12.11.2019

Gérer les dons de manière durable et responsable

Interview avec Catherine Baud-Lavigne

Lorsque vous nous confiez des dons, il est primordial qu’ils soient gérés de manière durable et responsable. C’est pourquoi, nous travaillons avec des ONG partenaires professionnelles et reconnues. Nous avons également introduit des mécanismes de contrôle afin de garantir l’utilisation la plus pertinente et utile possible des dons.

Comme les projets de reconstruction que nous finançons sont planifiés sur plusieurs années et que les versements se font par tranches, nous investissons les dons que nous ne versons pas directement d’une manière conservatrice.

Catherine Baud Lavigne, notre directrice adjointe et responsable finances et administration vous explique concrètement ce que cela signifie. Découvrez comment nous gérons les dons de manière durable et responsable :

Comment la Chaîne du Bonheur s’assure-t-elle que l’argent investi est conforme à ses valeurs de « solidarité et de responsabilité » ?

La Chaîne du Bonheur a mis en place il y a deux ans une Charte d’Investissement Responsable qui décrit les principes qui doivent guider les investissements de notre fondation, afin de respecter ses valeurs.
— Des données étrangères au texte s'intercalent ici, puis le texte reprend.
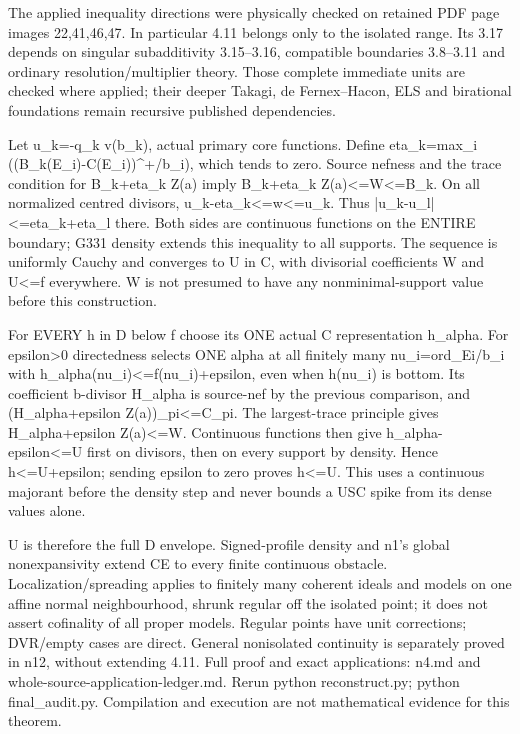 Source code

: \documentclass[11pt]{article}
\begin{document}
The applied inequality directions were physically checked on retained PDF page images 22,41,46,47. In particular 4.11 belongs only to the isolated range. Its 3.17 depends on singular subadditivity 3.15--3.16, compatible boundaries 3.8--3.11 and ordinary resolution/multiplier theory. Those complete immediate units are checked where applied; their deeper Takagi, de Fernex--Hacon, ELS and birational foundations remain recursive published dependencies.

Let u\_k=-q\_k v(b\_k), actual primary core functions. Define eta\_k=max\_i ((B\_k(E\_i)-C(E\_i))\textasciicircum{}+/b\_i), which tends to zero. Source nefness and the trace condition for B\_k+eta\_k Z(a) imply B\_k+eta\_k Z(a)<=W<=B\_k. On all normalized centred divisors, u\_k-eta\_k<=w<=u\_k. Thus |u\_k-u\_l|<=eta\_k+eta\_l there. Both sides are continuous functions on the ENTIRE boundary; G331 density extends this inequality to all supports. The sequence is uniformly Cauchy and converges to U in C, with divisorial coefficients W and U<=f everywhere. W is not presumed to have any nonminimal-support value before this construction.

For EVERY h in D below f choose its ONE actual C representation h\_alpha. For epsilon>0 directedness selects ONE alpha at all finitely many nu\_i=ord\_Ei/b\_i with h\_alpha(nu\_i)<=f(nu\_i)+epsilon, even when h(nu\_i) is bottom. Its coefficient b-divisor H\_alpha is source-nef by the previous comparison, and (H\_alpha+epsilon Z(a))\_pi<=C\_pi. The largest-trace principle gives H\_alpha+epsilon Z(a)<=W. Continuous functions then give h\_alpha-epsilon<=U first on divisors, then on every support by density. Hence h<=U+epsilon; sending epsilon to zero proves h<=U. This uses a continuous majorant before the density step and never bounds a USC spike from its dense values alone.

U is therefore the full D envelope. Signed-profile density and n1's global nonexpansivity extend CE to every finite continuous obstacle. Localization/spreading applies to finitely many coherent ideals and models on one affine normal neighbourhood, shrunk regular off the isolated point; it does not assert cofinality of all proper models. Regular points have unit corrections; DVR/empty cases are direct. General nonisolated continuity is separately proved in n12, without extending 4.11. Full proof and exact applications: n4.md and whole-source-application-ledger.md. Rerun python reconstruct.py; python final\_audit.py. Compilation and execution are not mathematical evidence for this theorem.
\end{document}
Cette Charte est remise aux banques et aux partenaires financiers avec lesquels nous travaillons et son respect est contrôlé périodiquement. Nous avons d’ailleurs mandaté une entreprise spécialisée dans le domaine de l’investissement durable afin de nous aider à contrôler l’application de cette Charte.

 

Sur quelles valeurs se base la Chaîne du Bonheur avec la Charte quand elle investit dans une entreprise ?

La Chaîne du Bonheur souhaite à la fois garantir la gestion prudente des dons qui lui sont confiés et d’autre part financer une économie plus équitable et durable. La prise en compte des facteurs ESG (sociaux, environnementaux et de gouvernance) doit assurer que la Chaîne du Bonheur investit dans des entreprises dont l’activité ne va pas à l’encontre des principes humanitaires et sociaux que nous prônons, en tant que fondation d’action humanitaire et sociale.

 

Des investissements dans certaines entreprises sont-ils catégoriquement exclus ?

Nous avons exclu certains secteurs comme celui de l’armement et de la pornographie. Nous excluons également les entreprises qui font l’objet de graves controverses, notamment en matière de droits humains et du travail des enfants. Nous évitons également les entreprises qui sont responsables de dommages significatifs à l‘environnement.

 

Quels enseignements avez-vous pu tirer depuis l’introduction de la Charte ?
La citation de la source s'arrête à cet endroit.